2. The charger of claim 1, wherein the latching member further comprises a finger actuated lever coupled to the latching member, wherein the finger actuated lever protrudes through an aperture in the base member.
3. The charger of claim 2, wherein when the finger actuated lever is actuated, the preload force of the latching member is removed from the arched member.
4. The charger of claim 3, wherein the pocket comprises at least one pin mechanically coupled to the pocket.
5. The charger of claim 4, wherein the base member comprises at least one trap for receiving the at least one pin of the pocket.
6. The charger of claim 5, wherein the pocket comprises:
a. an insert, wherein the insert comprises at least one recess for receiving a hook and at least one aperture for receiving a latch; and
b. a backer plate, wherein the backer plate comprises at least one hook and at least one ramp shaped latch.
7. The charger of claim 6, wherein the insert is manufactured from a transparent material, further wherein the backer plate is manufactured from a colored material.
8. The charger of claim 7, wherein the insert is shaped so as to accommodate a form factor of a portable electronic device.
Description
BACKGROUND

[0001] 1. Technical Field

[0002] This invention relates generally to desktop chargers for portable electronic devices, and more particularly to a desktop charger having a rotating pocket and detachable insert for accommodating portable electronic devices.

[0003] 2. Background Art

[0004] Cellular phones are becoming more and more popular. While it used to be the exception to see a person talking on a cellular phone, today it is difficult to go anywhere without running into several people talking on these phones. Cellular phones derive their portability from rechargeable batteries. A typical battery will provide between three and five hours of talk time before needing to be recharged.

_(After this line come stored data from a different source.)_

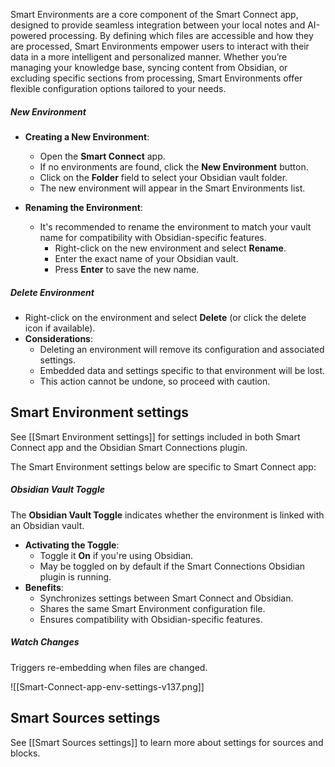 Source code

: Smart Environments are a core component of the Smart Connect app, designed to provide seamless integration between your local notes and AI-powered processing. By defining which files are accessible and how they are processed, Smart Environments empower users to interact with their data in a more intelligent and personalized manner. Whether you’re managing your knowledge base, syncing content from Obsidian, or excluding specific sections from processing, Smart Environments offer flexible configuration options tailored to your needs.

##### New Environment
- **Creating a New Environment**:
	- Open the **Smart Connect** app.
	- If no environments are found, click the **New Environment** button.
	- Click on the **Folder** field to select your Obsidian vault folder.
	- The new environment will appear in the Smart Environments list.

- **Renaming the Environment**:
	- It's recommended to rename the environment to match your vault name for compatibility with Obsidian-specific features.
		- Right-click on the new environment and select **Rename**.
		- Enter the exact name of your Obsidian vault.
		- Press **Enter** to save the new name.

##### Delete Environment
- Right-click on the environment and select **Delete** (or click the delete icon if available).
- **Considerations**:
	- Deleting an environment will remove its configuration and associated settings.
	- Embedded data and settings specific to that environment will be lost.
	- This action cannot be undone, so proceed with caution.

## Smart Environment settings
See [[Smart Environment settings]] for settings included in both Smart Connect app and the Obsidian Smart Connections plugin.

The Smart Environment settings below are specific to Smart Connect app: 
##### Obsidian Vault Toggle
The **Obsidian Vault Toggle** indicates whether the environment is linked with an Obsidian vault.
- **Activating the Toggle**:
	- Toggle it **On** if you're using Obsidian.
	- May be toggled on by default if the Smart Connections Obsidian plugin is running.
- **Benefits**:
	- Synchronizes settings between Smart Connect and Obsidian.
	- Shares the same Smart Environment configuration file.
	- Ensures compatibility with Obsidian-specific features.

##### Watch Changes
Triggers re-embedding when files are changed.

![[Smart-Connect-app-env-settings-v137.png]]

## Smart Sources settings
See [[Smart Sources settings]] to learn more about settings for sources and blocks.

[0005] One of the most popular ways of recharging the battery is with a desktop charger. For example, referring to FIG. 1, illustrated therein is a typical prior art charger. The charger 100 includes a pocket 101 for accommodating an electronic device, like a cellular phone. The pocket 101 is mounted at an angle relative to the desk, so as to be easily viewable by the user. The charger includes electrical contacts 102 for coupling to the electronic device, as well as mechanical contacts 103 to ensure that the electronic device stays in the pocket 101.

[0006] While this prior art charger works well, the fixed angle of the pocket may not suit everyone. For example, many cellular phones include a caller identification read-out on the display. If the fixed angle of the prior art charger is such that the display causes glare from an overhead light to be reflected into the user's eyes, the user may have to take the phone out of the charger to read the display. Additionally, as some phones today include speakerphone functionality, it may be desirable to position the phone at an angle different from the fixed angle of the charger so as to better hear the phone's speaker.

[0007] There is thus a need for an improved battery charger having adjustability.

BRIEF DESCRIPTION OF THE DRAWINGS

[0008]FIG. 1 illustrates a typical prior art charger.

[0009]FIG. 2 illustrates a charger in accordance with the invention.

[0010]FIG. 3 illustrates a view of the charger with the pocket rotated towards the base member to its fullest extent.

[0011]FIG. 4 illustrates a sectional view of a charger in accordance with the invention.

[0012]FIG. 5 illustrates a blown-up view of the latching member intersecting the arched member.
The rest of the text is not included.